Of course, it would be fun if Gabe, Lennie, Milo and Orion suddenly broke cover and turned out to be flesh-and-blood human musicians who just have a fondness for over-filtering their promo shots.

“Their live shows play like lucid dreams,” claims their streaming profile, although alas with no concerts of festival dates listed anywhere, we can’t go and enjoy that experience just yet. Instead, we’ll leave you with two other things we discovered while hunting for the band.

First, comedian and TV host John Oliver’s recent bit on AI slop, in which he played a song by a band called The Devil Inside and noted that clues to their AI-dentity included “the fact that they complain about ‘wicked dust’ twice in the same chorus, and two of their top five songs on Spotify are also dust-related — which makes this feel less like a dark country band and more like a secret ad for Swiffer”.

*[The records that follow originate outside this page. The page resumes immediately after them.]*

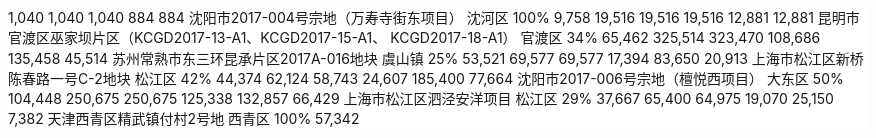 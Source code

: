 1,040
1,040
1,040
884
884
沈阳市2017-004号宗地（万寿寺街东项目）
沈河区
100%
9,758
19,516
19,516
19,516
12,881
12,881
昆明市官渡区巫家坝片区（KCGD2017-13-A1、KCGD2017-15-A1、
KCGD2017-18-A1）
官渡区
34%
65,462
325,514
323,470
108,686
135,458
45,514
苏州常熟市东三环昆承片区2017A-016地块
虞山镇
25%
53,521
69,577
69,577
17,394
83,650
20,913
上海市松江区新桥陈春路一号C-2地块
松江区
42%
44,374
62,124
58,743
24,607
185,400
77,664
沈阳市2017-006号宗地（檀悦西项目）
大东区
50%
104,448
250,675
250,675
125,338
132,857
66,429
上海市松江区泗泾安洋项目
松江区
29%
37,667
65,400
64,975
19,070
25,150
7,382
天津西青区精武镇付村2号地
西青区
100%
57,342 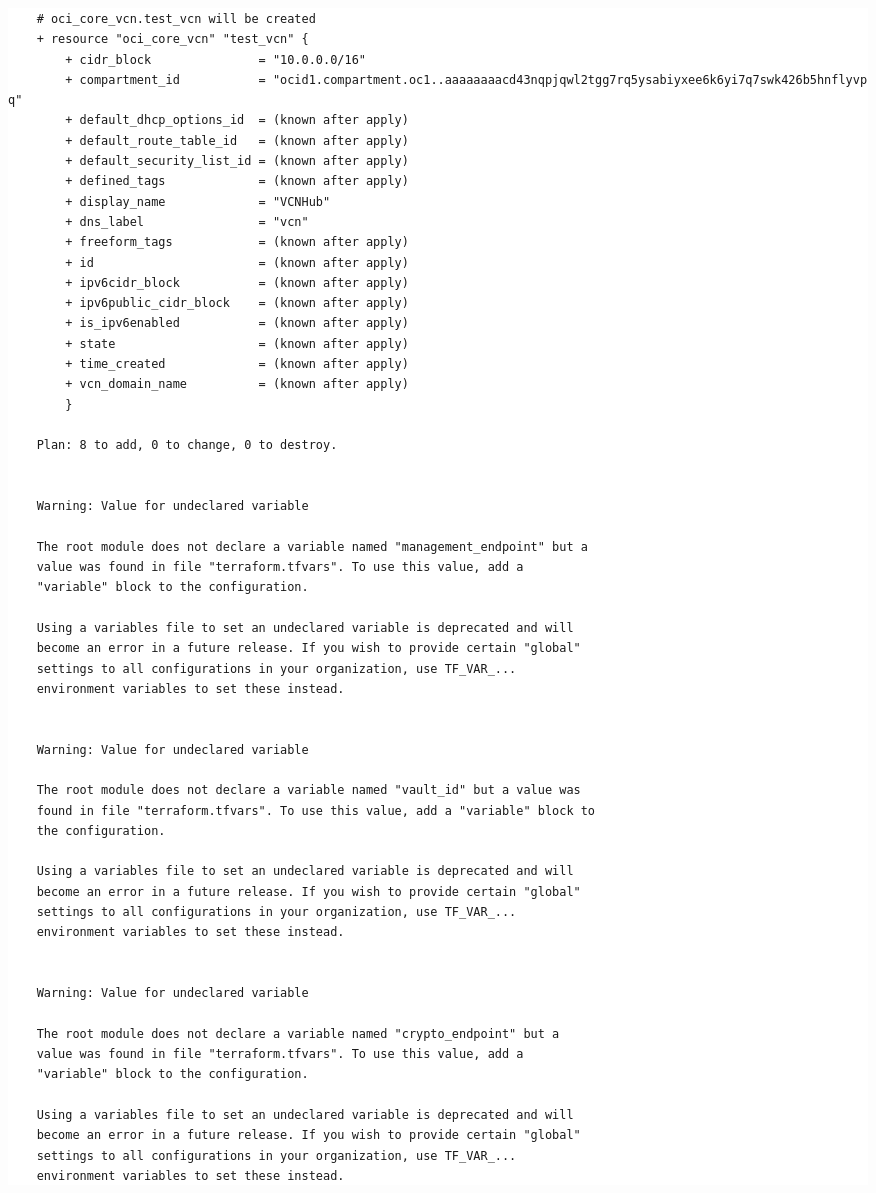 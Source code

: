         # oci_core_vcn.test_vcn will be created
        + resource "oci_core_vcn" "test_vcn" {
            + cidr_block               = "10.0.0.0/16"
            + compartment_id           = "ocid1.compartment.oc1..aaaaaaaacd43nqpjqwl2tgg7rq5ysabiyxee6k6yi7q7swk426b5hnflyvpq"
            + default_dhcp_options_id  = (known after apply)
            + default_route_table_id   = (known after apply)
            + default_security_list_id = (known after apply)
            + defined_tags             = (known after apply)
            + display_name             = "VCNHub"
            + dns_label                = "vcn"
            + freeform_tags            = (known after apply)
            + id                       = (known after apply)
            + ipv6cidr_block           = (known after apply)
            + ipv6public_cidr_block    = (known after apply)
            + is_ipv6enabled           = (known after apply)
            + state                    = (known after apply)
            + time_created             = (known after apply)
            + vcn_domain_name          = (known after apply)
            }

        Plan: 8 to add, 0 to change, 0 to destroy.


        Warning: Value for undeclared variable

        The root module does not declare a variable named "management_endpoint" but a
        value was found in file "terraform.tfvars". To use this value, add a
        "variable" block to the configuration.

        Using a variables file to set an undeclared variable is deprecated and will
        become an error in a future release. If you wish to provide certain "global"
        settings to all configurations in your organization, use TF_VAR_...
        environment variables to set these instead.


        Warning: Value for undeclared variable

        The root module does not declare a variable named "vault_id" but a value was
        found in file "terraform.tfvars". To use this value, add a "variable" block to
        the configuration.

        Using a variables file to set an undeclared variable is deprecated and will
        become an error in a future release. If you wish to provide certain "global"
        settings to all configurations in your organization, use TF_VAR_...
        environment variables to set these instead.


        Warning: Value for undeclared variable

        The root module does not declare a variable named "crypto_endpoint" but a
        value was found in file "terraform.tfvars". To use this value, add a
        "variable" block to the configuration.

        Using a variables file to set an undeclared variable is deprecated and will
        become an error in a future release. If you wish to provide certain "global"
        settings to all configurations in your organization, use TF_VAR_...
        environment variables to set these instead.
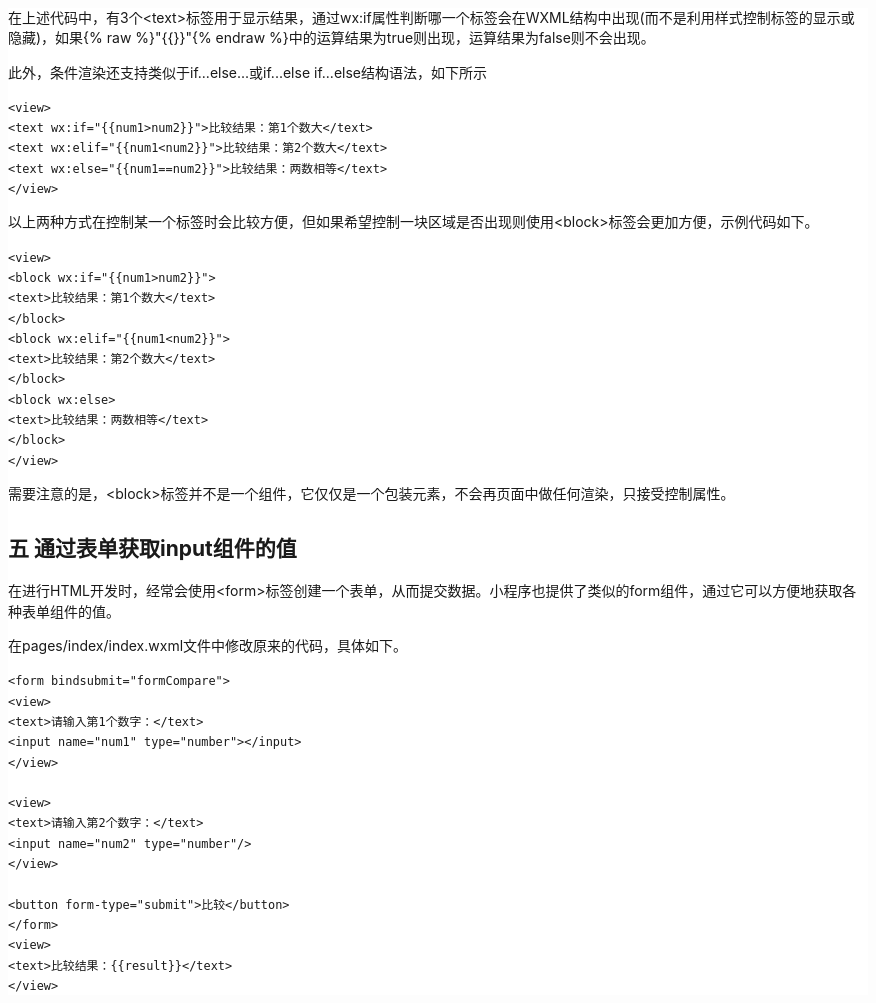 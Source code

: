 在上述代码中，有3个\<text>标签用于显示结果，通过wx:if属性判断哪一个标签会在WXML结构中出现(而不是利用样式控制标签的显示或隐藏)，如果{% raw %}"{{}}"{% endraw %}中的运算结果为true则出现，运算结果为false则不会出现。

此外，条件渲染还支持类似于if...else...或if...else if...else结构语法，如下所示

```
<view>
<text wx:if="{{num1>num2}}">比较结果：第1个数大</text>
<text wx:elif="{{num1<num2}}">比较结果：第2个数大</text>
<text wx:else="{{num1==num2}}">比较结果：两数相等</text>
</view>
```

以上两种方式在控制某一个标签时会比较方便，但如果希望控制一块区域是否出现则使用\<block>标签会更加方便，示例代码如下。

```
<view>
<block wx:if="{{num1>num2}}">
<text>比较结果：第1个数大</text>
</block>
<block wx:elif="{{num1<num2}}">
<text>比较结果：第2个数大</text>
</block>
<block wx:else>
<text>比较结果：两数相等</text>
</block>
</view>
```

需要注意的是，\<block>标签并不是一个组件，它仅仅是一个包装元素，不会再页面中做任何渲染，只接受控制属性。

## 五 通过表单获取input组件的值

在进行HTML开发时，经常会使用\<form>标签创建一个表单，从而提交数据。小程序也提供了类似的form组件，通过它可以方便地获取各种表单组件的值。

在pages/index/index.wxml文件中修改原来的代码，具体如下。

```
<form bindsubmit="formCompare">
<view>
<text>请输入第1个数字：</text>
<input name="num1" type="number"></input>
</view>

<view>
<text>请输入第2个数字：</text>
<input name="num2" type="number"/>
</view>

<button form-type="submit">比较</button>
</form>
<view>
<text>比较结果：{{result}}</text>
</view>
```
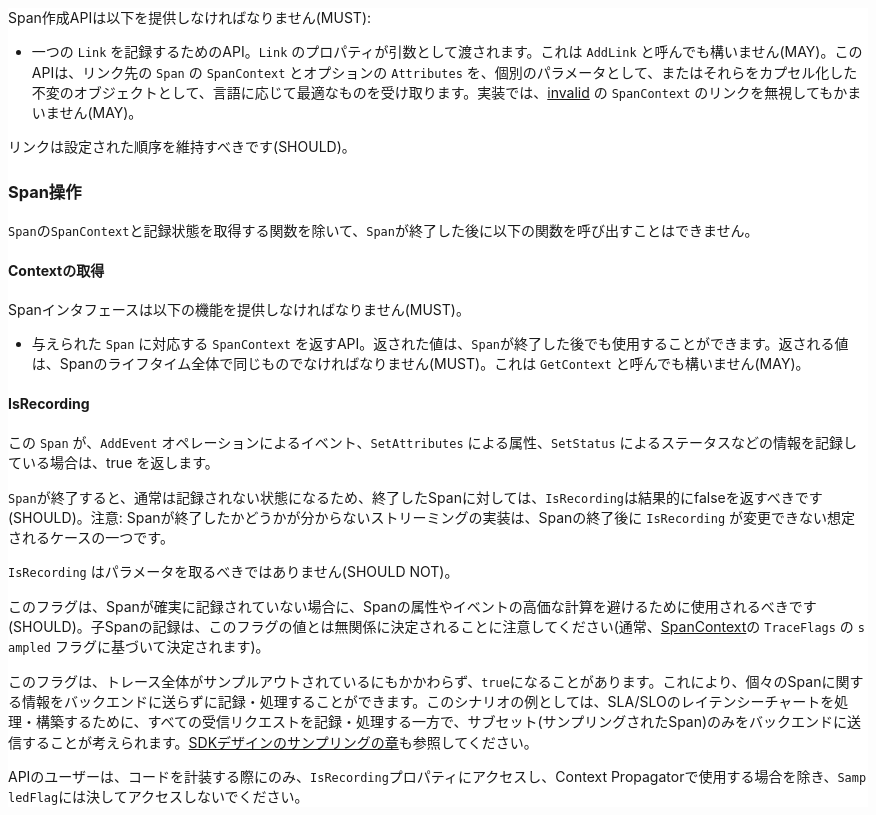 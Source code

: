 

Span作成APIは以下を提供しなければなりません(MUST):



- 一つの `Link` を記録するためのAPI。`Link` のプロパティが引数として渡されます。これは `AddLink` と呼んでも構いません(MAY)。このAPIは、リンク先の `Span` の `SpanContext` とオプションの `Attributes` を、個別のパラメータとして、またはそれらをカプセル化した不変のオブジェクトとして、言語に応じて最適なものを受け取ります。実装では、[invalid](#isvalid) の `SpanContext` のリンクを無視してもかまいません(MAY)。



リンクは設定された順序を維持すべきです(SHOULD)。



### Span操作



`Span`の`SpanContext`と記録状態を取得する関数を除いて、`Span`が終了した後に以下の関数を呼び出すことはできません。



#### Contextの取得



Spanインタフェースは以下の機能を提供しなければなりません(MUST)。



- 与えられた `Span` に対応する `SpanContext` を返すAPI。返された値は、`Span`が終了した後でも使用することができます。返される値は、Spanのライフタイム全体で同じものでなければなりません(MUST)。これは `GetContext` と呼んでも構いません(MAY)。



#### IsRecording



この `Span` が、`AddEvent` オペレーションによるイベント、`SetAttributes` による属性、`SetStatus` によるステータスなどの情報を記録している場合は、true を返します。



`Span`が終了すると、通常は記録されない状態になるため、終了したSpanに対しては、`IsRecording`は結果的にfalseを返すべきです(SHOULD)。注意: Spanが終了したかどうかが分からないストリーミングの実装は、Spanの終了後に `IsRecording` が変更できない想定されるケースの一つです。



`IsRecording` はパラメータを取るべきではありません(SHOULD NOT)。



このフラグは、Spanが確実に記録されていない場合に、Spanの属性やイベントの高価な計算を避けるために使用されるべきです(SHOULD)。子Spanの記録は、このフラグの値とは無関係に決定されることに注意してください(通常、[SpanContext](#spancontext)の `TraceFlags` の `sampled` フラグに基づいて決定されます)。



このフラグは、トレース全体がサンプルアウトされているにもかかわらず、`true`になることがあります。これにより、個々のSpanに関する情報をバックエンドに送らずに記録・処理することができます。このシナリオの例としては、SLA/SLOのレイテンシーチャートを処理・構築するために、すべての受信リクエストを記録・処理する一方で、サブセット(サンプリングされたSpan)のみをバックエンドに送信することが考えられます。[SDKデザインのサンプリングの章](sdk.md#sampling)も参照してください。



APIのユーザーは、コードを計装する際にのみ、`IsRecording`プロパティにアクセスし、Context Propagatorで使用する場合を除き、`SampledFlag`には決してアクセスしないでください。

The Velvet Sundown, who followed up ‘Dust on the Wind’ on their debut album with a sophomore record called ‘Dust and Silence’, may feel seen.

Second and finally, there’s the phrase ‘Velvet Sundown’ itself, which was originally the title of a game back in 2014 set on a luxury yacht. “A journey full of conspiracies, trickery and secrets where you can never tell a friend from foe,” according to its Steam listing. Isn’t it just?